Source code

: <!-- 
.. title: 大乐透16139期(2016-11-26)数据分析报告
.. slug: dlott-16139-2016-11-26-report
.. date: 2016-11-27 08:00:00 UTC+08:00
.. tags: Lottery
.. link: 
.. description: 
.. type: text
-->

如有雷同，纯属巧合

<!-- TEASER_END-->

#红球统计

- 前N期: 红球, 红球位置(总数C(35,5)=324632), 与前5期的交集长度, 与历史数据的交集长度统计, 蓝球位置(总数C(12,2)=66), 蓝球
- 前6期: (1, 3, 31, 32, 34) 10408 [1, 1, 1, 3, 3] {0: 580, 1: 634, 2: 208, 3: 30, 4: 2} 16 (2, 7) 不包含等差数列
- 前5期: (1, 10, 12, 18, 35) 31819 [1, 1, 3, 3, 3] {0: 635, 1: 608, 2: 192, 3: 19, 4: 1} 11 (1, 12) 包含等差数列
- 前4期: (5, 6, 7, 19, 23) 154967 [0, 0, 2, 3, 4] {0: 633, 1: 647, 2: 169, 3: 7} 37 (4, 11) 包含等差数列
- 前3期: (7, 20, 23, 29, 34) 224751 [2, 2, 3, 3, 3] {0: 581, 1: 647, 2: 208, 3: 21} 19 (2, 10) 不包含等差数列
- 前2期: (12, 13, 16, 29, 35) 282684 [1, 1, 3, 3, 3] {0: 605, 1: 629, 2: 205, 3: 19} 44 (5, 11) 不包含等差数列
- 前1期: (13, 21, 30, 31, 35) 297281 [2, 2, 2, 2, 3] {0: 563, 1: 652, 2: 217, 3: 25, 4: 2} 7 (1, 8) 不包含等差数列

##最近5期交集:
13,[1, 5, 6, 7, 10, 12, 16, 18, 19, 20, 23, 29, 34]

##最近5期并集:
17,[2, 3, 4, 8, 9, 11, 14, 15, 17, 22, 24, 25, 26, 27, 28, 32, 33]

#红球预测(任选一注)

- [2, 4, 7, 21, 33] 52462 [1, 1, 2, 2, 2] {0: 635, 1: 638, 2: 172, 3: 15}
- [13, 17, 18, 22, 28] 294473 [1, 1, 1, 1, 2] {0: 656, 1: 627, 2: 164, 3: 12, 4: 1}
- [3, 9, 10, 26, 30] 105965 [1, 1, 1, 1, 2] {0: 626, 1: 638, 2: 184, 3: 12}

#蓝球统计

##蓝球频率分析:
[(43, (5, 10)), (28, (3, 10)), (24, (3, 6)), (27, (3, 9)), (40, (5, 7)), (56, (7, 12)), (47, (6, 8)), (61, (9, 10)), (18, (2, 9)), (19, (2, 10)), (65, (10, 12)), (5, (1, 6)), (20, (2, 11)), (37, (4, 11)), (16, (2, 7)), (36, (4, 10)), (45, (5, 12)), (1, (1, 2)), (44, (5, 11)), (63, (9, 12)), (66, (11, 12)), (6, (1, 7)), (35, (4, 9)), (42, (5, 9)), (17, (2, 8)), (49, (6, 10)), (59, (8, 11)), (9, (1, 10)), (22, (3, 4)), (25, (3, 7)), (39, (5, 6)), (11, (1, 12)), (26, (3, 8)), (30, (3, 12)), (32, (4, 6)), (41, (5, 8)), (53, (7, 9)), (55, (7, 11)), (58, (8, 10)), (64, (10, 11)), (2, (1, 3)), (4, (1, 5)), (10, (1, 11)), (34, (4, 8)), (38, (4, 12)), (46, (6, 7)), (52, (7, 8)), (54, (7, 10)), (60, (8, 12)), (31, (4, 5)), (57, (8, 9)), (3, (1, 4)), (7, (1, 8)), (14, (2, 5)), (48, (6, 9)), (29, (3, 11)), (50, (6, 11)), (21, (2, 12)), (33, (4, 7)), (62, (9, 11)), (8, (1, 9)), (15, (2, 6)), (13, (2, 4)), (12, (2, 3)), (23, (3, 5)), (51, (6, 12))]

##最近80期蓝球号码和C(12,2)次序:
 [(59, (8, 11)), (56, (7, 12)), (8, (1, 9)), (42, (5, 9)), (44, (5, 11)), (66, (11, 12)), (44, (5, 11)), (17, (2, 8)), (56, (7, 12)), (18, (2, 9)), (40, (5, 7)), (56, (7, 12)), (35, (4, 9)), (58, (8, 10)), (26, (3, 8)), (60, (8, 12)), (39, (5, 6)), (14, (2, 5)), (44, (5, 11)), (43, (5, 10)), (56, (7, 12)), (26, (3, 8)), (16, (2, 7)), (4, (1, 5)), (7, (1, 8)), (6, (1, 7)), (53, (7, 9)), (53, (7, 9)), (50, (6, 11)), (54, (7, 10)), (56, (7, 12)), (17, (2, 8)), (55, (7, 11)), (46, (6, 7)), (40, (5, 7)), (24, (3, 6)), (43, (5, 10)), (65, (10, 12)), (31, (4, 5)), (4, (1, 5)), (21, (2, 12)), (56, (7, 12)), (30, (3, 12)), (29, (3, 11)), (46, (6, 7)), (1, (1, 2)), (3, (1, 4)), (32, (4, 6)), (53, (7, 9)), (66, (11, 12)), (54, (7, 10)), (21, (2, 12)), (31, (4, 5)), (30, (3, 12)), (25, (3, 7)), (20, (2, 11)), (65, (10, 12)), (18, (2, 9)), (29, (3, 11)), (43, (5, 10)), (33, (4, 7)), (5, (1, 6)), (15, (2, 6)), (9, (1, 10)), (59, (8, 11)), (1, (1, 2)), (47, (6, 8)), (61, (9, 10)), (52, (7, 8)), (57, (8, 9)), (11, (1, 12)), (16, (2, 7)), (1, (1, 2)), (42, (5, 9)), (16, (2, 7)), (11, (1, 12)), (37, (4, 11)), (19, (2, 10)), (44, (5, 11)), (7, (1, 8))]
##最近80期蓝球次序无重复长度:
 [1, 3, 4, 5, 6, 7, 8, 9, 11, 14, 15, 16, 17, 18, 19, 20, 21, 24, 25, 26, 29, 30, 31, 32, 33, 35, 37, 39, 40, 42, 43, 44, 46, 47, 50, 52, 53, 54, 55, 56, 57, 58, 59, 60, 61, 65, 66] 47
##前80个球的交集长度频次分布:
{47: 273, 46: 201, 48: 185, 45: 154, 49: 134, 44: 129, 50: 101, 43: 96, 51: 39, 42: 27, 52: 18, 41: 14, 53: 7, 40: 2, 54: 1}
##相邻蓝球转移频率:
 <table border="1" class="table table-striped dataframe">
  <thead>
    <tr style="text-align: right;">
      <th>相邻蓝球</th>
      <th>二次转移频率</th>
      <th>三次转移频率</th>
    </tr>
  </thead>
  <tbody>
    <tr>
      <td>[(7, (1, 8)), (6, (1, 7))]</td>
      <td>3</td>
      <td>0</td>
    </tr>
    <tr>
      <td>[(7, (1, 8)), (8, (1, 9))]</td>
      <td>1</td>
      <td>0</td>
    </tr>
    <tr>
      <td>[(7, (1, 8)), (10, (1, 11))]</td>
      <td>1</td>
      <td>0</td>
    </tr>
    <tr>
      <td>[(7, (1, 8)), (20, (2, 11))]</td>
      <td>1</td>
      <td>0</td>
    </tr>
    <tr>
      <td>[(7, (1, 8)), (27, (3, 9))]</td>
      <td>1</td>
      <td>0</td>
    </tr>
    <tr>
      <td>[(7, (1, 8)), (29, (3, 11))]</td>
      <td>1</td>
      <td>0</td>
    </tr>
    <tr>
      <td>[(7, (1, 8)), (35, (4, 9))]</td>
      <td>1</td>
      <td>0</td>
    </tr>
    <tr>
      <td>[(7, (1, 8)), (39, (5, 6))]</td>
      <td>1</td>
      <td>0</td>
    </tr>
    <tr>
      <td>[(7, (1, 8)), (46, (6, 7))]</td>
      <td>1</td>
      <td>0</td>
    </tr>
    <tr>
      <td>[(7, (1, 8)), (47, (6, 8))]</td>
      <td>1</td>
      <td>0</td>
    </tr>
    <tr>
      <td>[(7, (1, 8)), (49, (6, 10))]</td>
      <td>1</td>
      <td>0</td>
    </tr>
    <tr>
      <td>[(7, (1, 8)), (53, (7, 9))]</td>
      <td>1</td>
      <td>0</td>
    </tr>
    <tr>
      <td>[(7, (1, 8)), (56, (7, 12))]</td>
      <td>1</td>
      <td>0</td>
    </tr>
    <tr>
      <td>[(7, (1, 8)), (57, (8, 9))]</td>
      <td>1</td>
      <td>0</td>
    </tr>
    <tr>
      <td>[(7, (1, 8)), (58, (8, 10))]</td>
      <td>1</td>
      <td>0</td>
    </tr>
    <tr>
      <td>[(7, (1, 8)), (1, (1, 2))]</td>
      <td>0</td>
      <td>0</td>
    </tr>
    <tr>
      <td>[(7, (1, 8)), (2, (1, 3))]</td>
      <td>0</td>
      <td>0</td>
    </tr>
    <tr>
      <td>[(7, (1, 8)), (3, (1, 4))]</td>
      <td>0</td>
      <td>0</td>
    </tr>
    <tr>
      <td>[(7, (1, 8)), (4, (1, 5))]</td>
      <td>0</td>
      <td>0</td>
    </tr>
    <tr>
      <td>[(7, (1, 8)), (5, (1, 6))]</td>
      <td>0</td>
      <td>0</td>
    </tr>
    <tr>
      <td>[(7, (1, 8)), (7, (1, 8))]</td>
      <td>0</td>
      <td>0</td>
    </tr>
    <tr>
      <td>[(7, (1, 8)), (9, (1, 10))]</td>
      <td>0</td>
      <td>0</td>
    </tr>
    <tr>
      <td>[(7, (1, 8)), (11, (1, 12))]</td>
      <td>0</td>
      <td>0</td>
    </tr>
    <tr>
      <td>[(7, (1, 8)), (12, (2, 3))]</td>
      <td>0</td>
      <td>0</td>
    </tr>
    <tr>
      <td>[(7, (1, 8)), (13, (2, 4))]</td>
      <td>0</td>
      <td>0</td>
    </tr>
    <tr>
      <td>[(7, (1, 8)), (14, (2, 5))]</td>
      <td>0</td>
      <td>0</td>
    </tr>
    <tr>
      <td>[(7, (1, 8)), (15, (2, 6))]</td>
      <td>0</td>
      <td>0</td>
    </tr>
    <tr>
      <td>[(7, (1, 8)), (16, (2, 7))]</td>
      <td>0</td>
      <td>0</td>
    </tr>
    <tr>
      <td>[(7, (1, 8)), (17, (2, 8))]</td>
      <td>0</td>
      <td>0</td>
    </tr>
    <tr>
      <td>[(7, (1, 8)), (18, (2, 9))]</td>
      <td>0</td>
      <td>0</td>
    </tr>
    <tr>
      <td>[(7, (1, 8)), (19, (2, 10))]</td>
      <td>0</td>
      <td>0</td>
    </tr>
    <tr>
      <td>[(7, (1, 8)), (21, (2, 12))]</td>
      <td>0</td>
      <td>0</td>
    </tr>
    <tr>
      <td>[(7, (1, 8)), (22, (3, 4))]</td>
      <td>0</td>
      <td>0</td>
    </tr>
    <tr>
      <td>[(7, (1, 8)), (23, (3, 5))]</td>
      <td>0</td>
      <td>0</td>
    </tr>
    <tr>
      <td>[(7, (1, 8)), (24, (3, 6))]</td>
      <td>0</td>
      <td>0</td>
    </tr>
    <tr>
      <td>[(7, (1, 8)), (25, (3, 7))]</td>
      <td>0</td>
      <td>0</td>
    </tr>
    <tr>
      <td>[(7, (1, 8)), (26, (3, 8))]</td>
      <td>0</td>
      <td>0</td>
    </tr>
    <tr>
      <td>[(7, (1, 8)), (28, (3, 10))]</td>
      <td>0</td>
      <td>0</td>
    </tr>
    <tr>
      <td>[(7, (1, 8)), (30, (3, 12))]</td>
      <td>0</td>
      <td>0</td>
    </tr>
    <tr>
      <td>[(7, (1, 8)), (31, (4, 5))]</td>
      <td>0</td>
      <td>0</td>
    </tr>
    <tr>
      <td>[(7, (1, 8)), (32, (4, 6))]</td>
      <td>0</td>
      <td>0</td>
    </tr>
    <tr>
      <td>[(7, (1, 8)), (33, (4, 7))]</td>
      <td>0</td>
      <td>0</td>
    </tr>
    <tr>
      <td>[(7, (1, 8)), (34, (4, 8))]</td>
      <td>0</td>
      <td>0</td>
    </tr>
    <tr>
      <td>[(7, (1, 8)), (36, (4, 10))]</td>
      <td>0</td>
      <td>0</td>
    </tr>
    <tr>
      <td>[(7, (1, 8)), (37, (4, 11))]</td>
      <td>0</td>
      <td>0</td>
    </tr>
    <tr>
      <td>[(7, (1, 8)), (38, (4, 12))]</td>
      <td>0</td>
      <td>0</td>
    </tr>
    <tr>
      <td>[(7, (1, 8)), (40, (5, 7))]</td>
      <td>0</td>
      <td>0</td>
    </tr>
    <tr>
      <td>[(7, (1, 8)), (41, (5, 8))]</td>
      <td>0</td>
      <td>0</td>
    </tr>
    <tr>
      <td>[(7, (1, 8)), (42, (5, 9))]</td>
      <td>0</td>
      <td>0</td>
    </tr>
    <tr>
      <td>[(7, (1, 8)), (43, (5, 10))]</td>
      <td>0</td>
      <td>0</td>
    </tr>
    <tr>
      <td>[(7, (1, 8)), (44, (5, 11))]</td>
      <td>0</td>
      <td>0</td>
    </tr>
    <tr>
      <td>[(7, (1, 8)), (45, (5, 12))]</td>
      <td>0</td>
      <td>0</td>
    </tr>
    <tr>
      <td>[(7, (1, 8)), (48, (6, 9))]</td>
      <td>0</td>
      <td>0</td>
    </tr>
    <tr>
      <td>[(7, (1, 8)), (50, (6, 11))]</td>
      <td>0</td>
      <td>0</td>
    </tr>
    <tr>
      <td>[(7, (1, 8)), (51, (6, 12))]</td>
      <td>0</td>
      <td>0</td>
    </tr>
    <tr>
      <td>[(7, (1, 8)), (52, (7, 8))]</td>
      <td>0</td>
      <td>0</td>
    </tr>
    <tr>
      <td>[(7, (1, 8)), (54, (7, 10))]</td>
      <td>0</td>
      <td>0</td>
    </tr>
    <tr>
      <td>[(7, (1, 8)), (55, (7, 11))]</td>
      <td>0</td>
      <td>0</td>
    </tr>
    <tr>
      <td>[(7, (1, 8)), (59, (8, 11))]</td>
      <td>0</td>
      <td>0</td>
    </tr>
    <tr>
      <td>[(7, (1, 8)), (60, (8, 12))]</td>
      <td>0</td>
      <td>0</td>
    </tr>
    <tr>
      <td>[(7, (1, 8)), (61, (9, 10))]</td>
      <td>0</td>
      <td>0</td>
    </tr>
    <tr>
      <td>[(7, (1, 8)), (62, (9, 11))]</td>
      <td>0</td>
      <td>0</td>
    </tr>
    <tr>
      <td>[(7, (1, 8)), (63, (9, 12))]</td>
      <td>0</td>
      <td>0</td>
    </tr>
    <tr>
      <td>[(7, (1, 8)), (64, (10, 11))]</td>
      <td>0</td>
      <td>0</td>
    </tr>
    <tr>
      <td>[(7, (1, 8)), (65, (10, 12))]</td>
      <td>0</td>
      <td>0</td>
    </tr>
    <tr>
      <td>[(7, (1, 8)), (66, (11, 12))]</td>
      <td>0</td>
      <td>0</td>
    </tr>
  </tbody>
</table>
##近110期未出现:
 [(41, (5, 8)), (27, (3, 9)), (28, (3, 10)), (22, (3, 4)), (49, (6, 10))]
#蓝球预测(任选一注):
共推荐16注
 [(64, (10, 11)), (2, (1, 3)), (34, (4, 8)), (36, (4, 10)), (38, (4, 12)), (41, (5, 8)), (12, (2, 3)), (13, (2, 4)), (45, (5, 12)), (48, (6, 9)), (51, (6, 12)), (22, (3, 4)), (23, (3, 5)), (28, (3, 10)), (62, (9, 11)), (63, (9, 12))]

*EXERCISE AIM*
Looking at the entries above, work out how many lines include the word "不包含等差数列" and reply with that number alone.

*ANSWER SPACE*
4